From the material beneath, pull every line with the word "active".

Given data below:

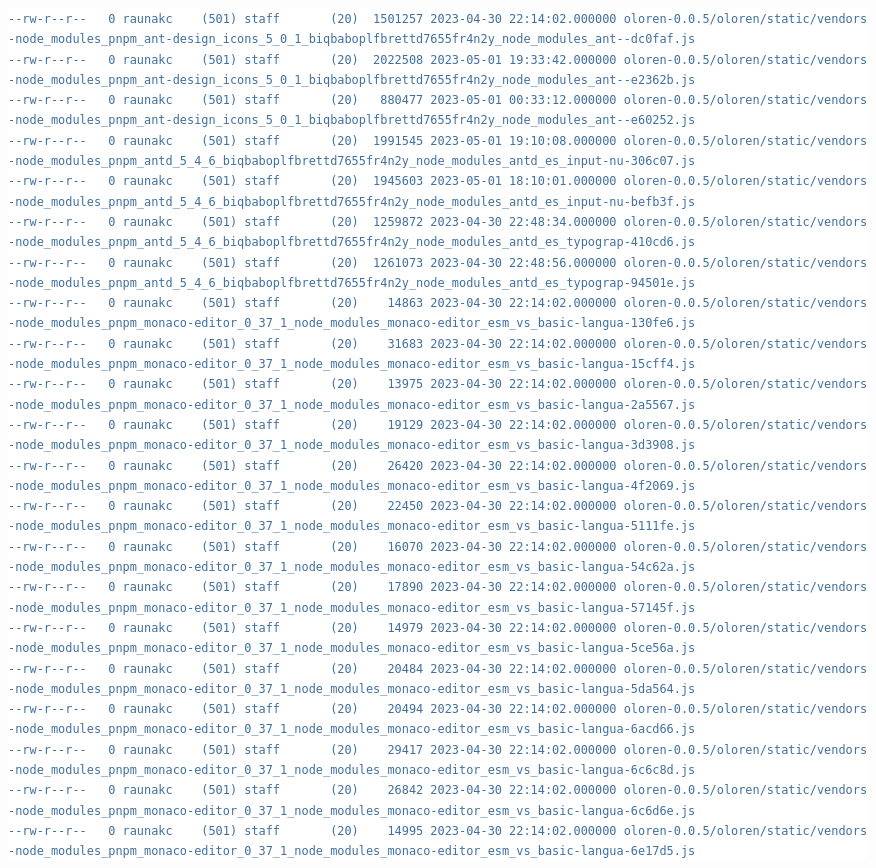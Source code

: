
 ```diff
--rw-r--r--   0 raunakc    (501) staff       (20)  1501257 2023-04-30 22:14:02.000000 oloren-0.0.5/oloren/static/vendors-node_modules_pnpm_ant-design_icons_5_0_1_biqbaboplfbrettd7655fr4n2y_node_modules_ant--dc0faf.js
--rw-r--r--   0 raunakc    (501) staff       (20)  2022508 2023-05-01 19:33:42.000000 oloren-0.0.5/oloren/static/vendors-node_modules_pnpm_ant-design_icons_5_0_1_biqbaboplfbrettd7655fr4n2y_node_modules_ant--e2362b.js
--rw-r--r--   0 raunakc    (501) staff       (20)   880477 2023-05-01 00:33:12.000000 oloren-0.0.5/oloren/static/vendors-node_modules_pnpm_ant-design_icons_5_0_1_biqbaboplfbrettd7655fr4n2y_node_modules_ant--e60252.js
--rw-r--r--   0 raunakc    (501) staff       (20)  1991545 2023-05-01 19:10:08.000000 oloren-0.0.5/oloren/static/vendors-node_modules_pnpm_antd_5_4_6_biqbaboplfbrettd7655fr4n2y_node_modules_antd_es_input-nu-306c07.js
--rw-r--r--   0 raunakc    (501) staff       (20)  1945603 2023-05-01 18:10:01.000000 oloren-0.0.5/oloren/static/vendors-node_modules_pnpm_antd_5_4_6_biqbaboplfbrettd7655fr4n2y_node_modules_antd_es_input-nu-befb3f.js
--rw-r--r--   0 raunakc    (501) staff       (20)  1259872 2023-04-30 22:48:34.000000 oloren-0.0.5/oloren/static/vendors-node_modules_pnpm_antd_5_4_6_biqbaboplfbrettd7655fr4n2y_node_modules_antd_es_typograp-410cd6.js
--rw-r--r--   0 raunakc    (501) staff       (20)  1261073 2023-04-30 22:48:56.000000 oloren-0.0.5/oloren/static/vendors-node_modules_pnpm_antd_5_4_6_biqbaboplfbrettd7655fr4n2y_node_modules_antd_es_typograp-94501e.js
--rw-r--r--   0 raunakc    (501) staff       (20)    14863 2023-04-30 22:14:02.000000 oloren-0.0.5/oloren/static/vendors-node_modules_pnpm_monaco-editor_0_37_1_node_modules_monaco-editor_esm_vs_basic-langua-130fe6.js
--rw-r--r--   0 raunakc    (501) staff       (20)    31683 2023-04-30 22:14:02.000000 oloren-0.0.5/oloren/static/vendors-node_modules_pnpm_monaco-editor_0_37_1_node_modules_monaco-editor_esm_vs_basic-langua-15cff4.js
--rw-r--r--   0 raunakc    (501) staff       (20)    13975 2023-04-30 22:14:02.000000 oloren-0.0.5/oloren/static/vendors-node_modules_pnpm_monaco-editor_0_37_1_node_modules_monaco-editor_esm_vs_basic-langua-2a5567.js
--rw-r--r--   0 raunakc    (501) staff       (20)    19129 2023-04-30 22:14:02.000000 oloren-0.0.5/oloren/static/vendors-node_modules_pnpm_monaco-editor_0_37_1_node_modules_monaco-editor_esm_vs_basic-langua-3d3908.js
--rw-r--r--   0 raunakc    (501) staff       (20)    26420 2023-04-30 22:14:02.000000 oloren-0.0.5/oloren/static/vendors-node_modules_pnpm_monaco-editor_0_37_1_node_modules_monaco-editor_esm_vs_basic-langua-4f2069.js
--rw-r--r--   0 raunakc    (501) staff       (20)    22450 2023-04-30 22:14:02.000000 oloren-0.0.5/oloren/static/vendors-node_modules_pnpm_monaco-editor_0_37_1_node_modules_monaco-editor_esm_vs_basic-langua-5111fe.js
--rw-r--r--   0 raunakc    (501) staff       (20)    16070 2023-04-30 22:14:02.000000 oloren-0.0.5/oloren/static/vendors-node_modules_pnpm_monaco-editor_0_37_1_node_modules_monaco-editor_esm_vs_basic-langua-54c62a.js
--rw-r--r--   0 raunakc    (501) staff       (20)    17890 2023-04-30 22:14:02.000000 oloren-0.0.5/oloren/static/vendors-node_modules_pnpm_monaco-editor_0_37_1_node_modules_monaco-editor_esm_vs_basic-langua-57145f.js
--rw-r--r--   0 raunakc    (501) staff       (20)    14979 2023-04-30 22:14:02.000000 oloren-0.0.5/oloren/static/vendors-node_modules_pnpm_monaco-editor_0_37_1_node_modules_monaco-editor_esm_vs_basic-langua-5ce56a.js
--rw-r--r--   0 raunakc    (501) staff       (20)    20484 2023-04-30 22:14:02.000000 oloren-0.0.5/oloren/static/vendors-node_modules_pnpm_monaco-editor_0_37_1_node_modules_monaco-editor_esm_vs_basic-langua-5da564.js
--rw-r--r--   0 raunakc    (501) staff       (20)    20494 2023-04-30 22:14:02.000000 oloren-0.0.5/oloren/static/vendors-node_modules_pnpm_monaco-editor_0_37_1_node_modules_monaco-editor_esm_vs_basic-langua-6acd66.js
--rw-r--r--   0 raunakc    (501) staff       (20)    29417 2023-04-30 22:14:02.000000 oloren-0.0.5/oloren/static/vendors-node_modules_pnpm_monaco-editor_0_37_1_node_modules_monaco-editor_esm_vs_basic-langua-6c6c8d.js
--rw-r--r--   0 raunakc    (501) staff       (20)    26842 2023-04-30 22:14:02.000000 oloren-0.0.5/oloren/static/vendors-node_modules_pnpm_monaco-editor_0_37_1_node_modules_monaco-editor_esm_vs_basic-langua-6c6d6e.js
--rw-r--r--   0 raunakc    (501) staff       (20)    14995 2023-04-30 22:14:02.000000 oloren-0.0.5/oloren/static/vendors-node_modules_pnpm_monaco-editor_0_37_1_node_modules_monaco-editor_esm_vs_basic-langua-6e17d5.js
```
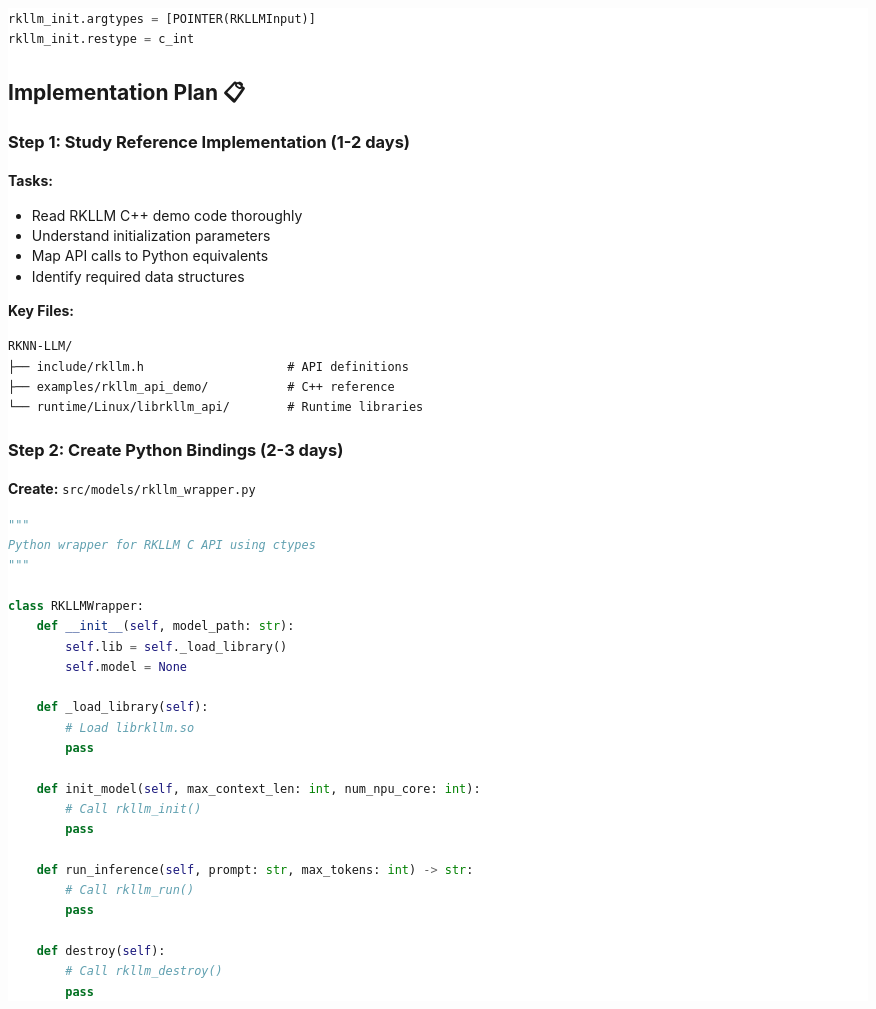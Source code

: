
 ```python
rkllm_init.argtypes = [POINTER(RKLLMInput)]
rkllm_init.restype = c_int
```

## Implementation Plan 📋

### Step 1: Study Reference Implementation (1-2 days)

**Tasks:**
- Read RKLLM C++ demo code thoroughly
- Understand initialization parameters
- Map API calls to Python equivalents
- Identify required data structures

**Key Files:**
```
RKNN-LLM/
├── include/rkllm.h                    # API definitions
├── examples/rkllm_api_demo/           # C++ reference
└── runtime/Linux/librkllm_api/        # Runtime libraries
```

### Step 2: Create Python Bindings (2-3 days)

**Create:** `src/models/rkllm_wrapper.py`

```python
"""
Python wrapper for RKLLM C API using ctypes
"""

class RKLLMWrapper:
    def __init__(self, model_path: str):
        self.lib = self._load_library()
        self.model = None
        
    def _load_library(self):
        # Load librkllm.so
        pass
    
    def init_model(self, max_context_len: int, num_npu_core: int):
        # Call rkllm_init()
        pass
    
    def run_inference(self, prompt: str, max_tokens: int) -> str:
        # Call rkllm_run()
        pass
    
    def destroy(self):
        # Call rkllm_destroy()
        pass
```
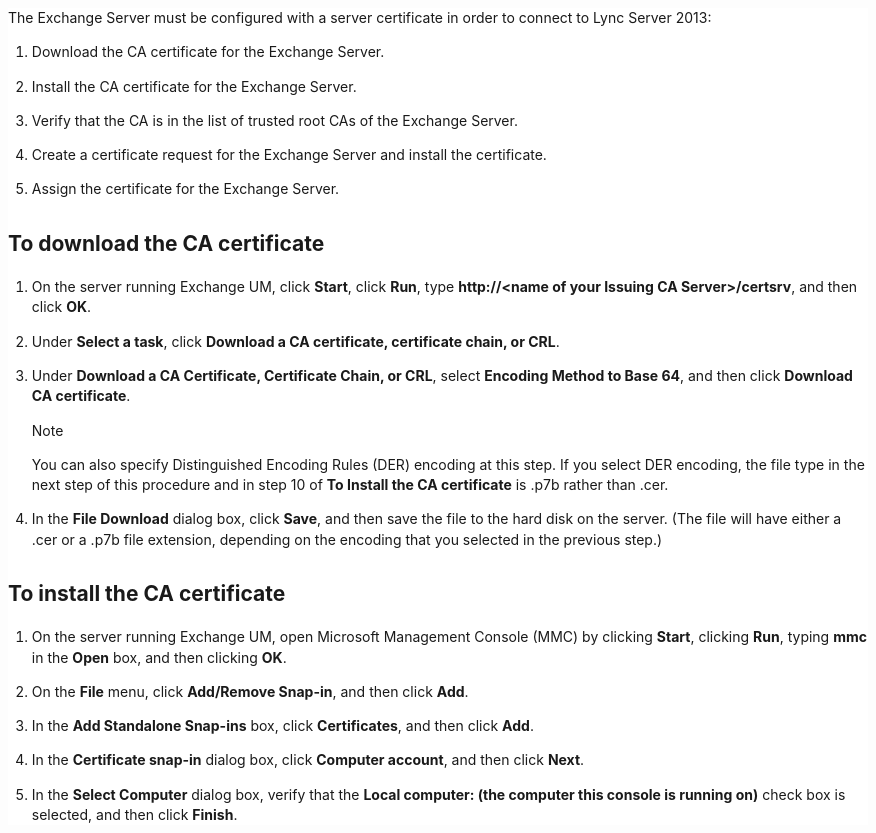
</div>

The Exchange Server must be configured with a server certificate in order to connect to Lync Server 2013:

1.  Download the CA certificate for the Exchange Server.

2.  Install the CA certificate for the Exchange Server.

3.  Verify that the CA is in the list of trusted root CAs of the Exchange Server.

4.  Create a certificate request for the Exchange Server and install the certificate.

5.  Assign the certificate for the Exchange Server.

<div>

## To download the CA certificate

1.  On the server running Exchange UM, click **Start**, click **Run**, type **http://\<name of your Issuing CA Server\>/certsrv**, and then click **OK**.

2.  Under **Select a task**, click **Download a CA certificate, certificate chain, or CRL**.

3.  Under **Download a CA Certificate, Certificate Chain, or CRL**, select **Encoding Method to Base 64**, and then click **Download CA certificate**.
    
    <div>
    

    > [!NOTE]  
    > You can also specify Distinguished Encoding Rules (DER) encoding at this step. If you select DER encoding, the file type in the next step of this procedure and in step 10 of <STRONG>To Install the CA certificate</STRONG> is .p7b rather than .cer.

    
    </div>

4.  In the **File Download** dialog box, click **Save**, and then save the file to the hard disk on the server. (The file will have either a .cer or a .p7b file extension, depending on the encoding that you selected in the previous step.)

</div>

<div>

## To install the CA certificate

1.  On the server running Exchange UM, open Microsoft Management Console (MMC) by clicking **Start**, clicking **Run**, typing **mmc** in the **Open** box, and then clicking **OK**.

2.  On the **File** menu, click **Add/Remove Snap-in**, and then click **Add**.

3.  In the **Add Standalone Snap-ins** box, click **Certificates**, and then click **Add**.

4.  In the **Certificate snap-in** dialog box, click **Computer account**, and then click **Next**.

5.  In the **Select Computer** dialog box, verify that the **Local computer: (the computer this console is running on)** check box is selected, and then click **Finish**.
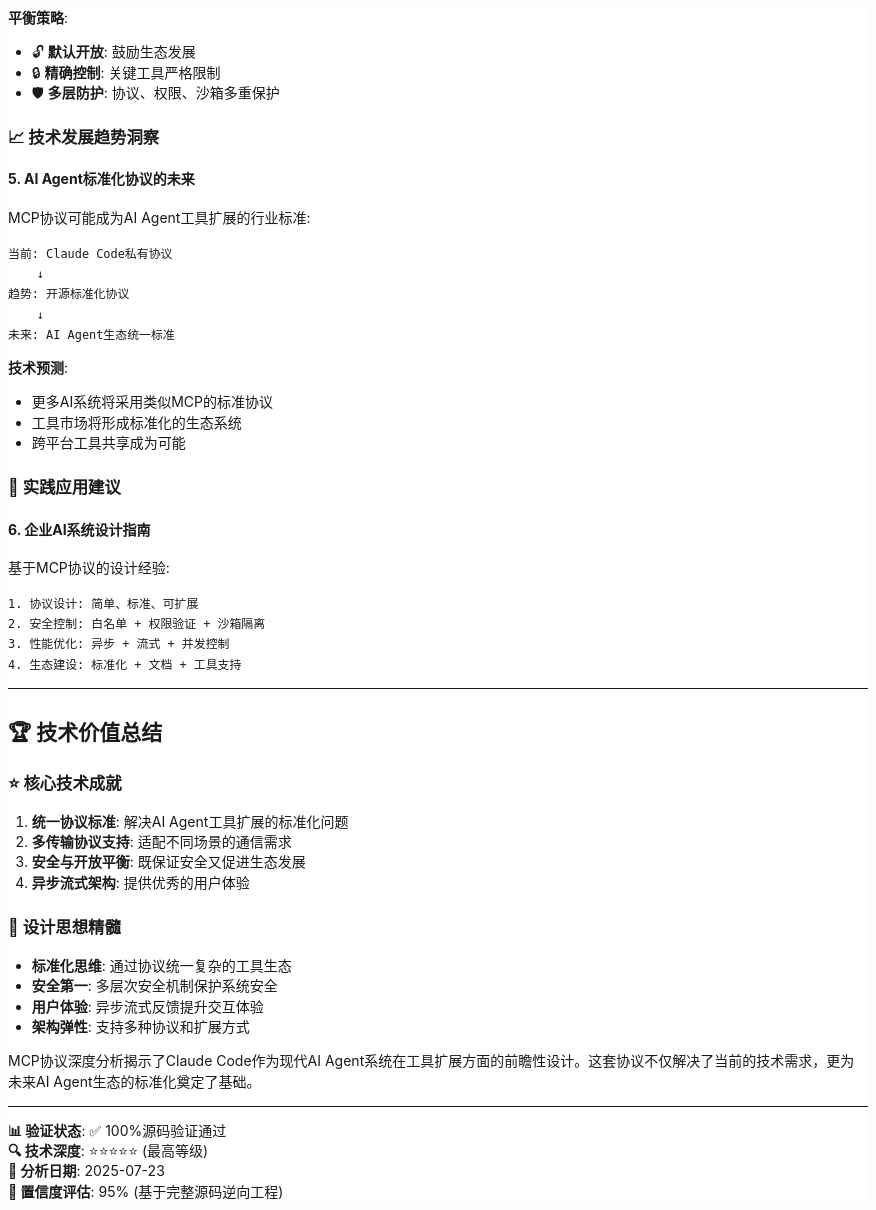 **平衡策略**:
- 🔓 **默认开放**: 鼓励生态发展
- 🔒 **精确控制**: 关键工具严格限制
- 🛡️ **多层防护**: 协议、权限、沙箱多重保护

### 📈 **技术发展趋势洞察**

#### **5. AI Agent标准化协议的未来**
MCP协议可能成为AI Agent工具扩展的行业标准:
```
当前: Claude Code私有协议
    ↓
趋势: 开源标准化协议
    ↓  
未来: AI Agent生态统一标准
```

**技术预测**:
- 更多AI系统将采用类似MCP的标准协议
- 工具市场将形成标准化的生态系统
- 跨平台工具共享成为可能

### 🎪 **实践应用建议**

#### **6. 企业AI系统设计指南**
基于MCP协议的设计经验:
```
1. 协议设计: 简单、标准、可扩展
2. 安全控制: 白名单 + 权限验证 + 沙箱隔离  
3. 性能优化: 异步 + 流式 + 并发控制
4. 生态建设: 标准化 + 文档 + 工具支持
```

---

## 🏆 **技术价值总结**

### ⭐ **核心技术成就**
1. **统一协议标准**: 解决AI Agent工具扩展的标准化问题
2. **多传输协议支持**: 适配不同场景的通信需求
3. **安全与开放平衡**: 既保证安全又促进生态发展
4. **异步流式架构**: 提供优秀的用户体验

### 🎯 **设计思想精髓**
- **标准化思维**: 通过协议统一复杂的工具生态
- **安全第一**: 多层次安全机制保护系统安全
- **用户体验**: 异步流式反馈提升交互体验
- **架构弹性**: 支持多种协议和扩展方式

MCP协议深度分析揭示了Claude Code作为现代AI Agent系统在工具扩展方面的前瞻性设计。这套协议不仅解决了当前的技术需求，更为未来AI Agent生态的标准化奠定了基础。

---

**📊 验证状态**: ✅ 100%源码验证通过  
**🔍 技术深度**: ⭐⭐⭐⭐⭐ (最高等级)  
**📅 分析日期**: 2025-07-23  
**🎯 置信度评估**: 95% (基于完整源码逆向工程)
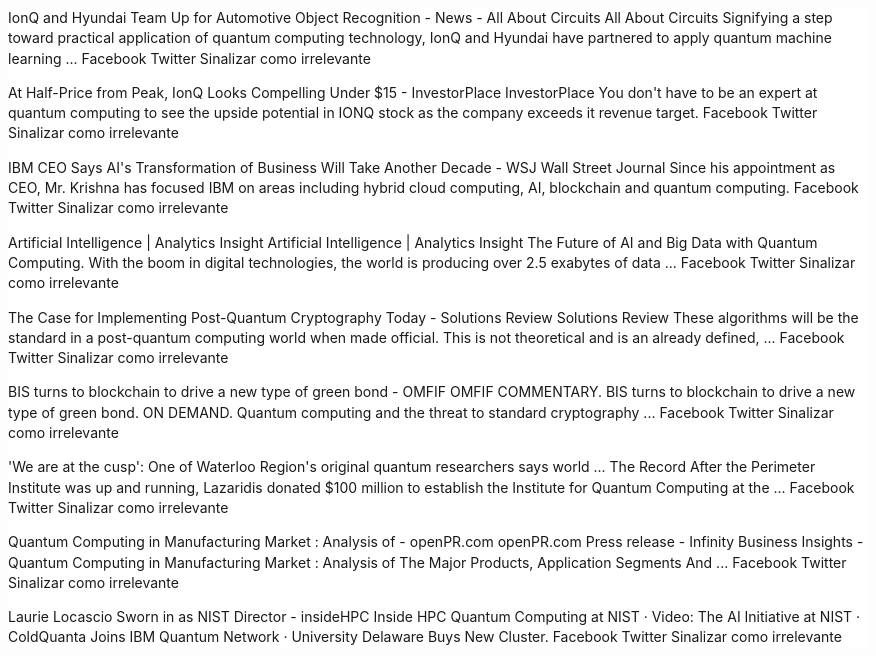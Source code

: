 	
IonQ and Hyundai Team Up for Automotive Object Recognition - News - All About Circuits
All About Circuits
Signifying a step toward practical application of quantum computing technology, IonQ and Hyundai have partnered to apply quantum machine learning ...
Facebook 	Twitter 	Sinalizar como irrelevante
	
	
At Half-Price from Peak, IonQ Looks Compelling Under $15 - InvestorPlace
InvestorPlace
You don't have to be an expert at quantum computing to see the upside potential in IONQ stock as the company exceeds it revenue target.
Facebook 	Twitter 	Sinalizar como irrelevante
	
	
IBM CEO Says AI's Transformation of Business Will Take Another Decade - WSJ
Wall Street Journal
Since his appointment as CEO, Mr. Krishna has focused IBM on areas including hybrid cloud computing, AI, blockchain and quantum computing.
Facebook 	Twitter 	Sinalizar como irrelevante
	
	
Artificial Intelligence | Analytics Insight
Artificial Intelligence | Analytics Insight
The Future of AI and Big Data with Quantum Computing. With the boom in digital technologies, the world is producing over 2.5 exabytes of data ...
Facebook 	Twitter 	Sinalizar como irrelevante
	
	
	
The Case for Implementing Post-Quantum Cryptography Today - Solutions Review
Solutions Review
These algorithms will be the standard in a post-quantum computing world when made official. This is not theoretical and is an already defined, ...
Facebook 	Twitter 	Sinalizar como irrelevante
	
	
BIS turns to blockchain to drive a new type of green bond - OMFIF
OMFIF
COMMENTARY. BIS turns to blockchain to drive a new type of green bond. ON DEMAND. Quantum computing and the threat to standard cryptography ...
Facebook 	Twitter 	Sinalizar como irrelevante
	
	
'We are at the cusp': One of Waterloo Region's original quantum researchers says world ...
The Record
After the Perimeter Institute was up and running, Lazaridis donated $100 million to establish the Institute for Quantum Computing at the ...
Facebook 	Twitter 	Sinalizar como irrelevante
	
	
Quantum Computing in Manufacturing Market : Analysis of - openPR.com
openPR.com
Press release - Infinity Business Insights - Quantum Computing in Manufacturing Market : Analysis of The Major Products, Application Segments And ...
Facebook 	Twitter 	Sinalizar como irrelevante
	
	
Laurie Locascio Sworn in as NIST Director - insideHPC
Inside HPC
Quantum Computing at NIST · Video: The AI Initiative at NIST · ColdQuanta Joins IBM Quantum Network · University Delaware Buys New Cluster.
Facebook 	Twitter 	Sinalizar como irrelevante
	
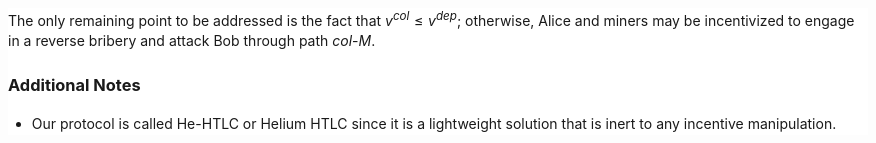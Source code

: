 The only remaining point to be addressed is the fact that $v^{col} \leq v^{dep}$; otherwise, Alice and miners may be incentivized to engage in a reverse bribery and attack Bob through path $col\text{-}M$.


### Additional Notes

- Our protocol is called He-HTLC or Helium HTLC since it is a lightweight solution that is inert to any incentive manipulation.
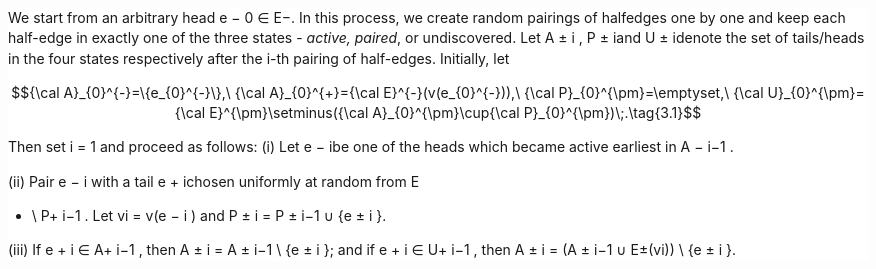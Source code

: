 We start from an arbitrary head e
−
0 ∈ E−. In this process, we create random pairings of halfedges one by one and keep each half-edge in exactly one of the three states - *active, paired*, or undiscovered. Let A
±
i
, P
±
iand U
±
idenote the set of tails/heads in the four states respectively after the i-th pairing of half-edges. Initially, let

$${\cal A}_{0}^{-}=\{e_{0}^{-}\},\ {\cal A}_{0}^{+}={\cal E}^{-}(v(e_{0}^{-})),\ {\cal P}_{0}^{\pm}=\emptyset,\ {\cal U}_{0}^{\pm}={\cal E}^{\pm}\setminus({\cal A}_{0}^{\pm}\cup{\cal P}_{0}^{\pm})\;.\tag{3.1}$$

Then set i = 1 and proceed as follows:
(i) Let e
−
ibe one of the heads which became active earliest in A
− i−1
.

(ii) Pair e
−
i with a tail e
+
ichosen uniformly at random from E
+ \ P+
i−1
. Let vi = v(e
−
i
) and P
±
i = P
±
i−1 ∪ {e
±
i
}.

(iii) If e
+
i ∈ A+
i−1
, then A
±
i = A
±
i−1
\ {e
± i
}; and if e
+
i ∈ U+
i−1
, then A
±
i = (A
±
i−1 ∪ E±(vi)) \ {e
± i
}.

End of Given data.

* [Answer box]
0 ∈ E−. In this process, we create random pairings of halfedges one by one and keep each half-edge in exactly one of the three states - *active, paired*, or undiscovered. Let A
ibe one of the heads which became active earliest in A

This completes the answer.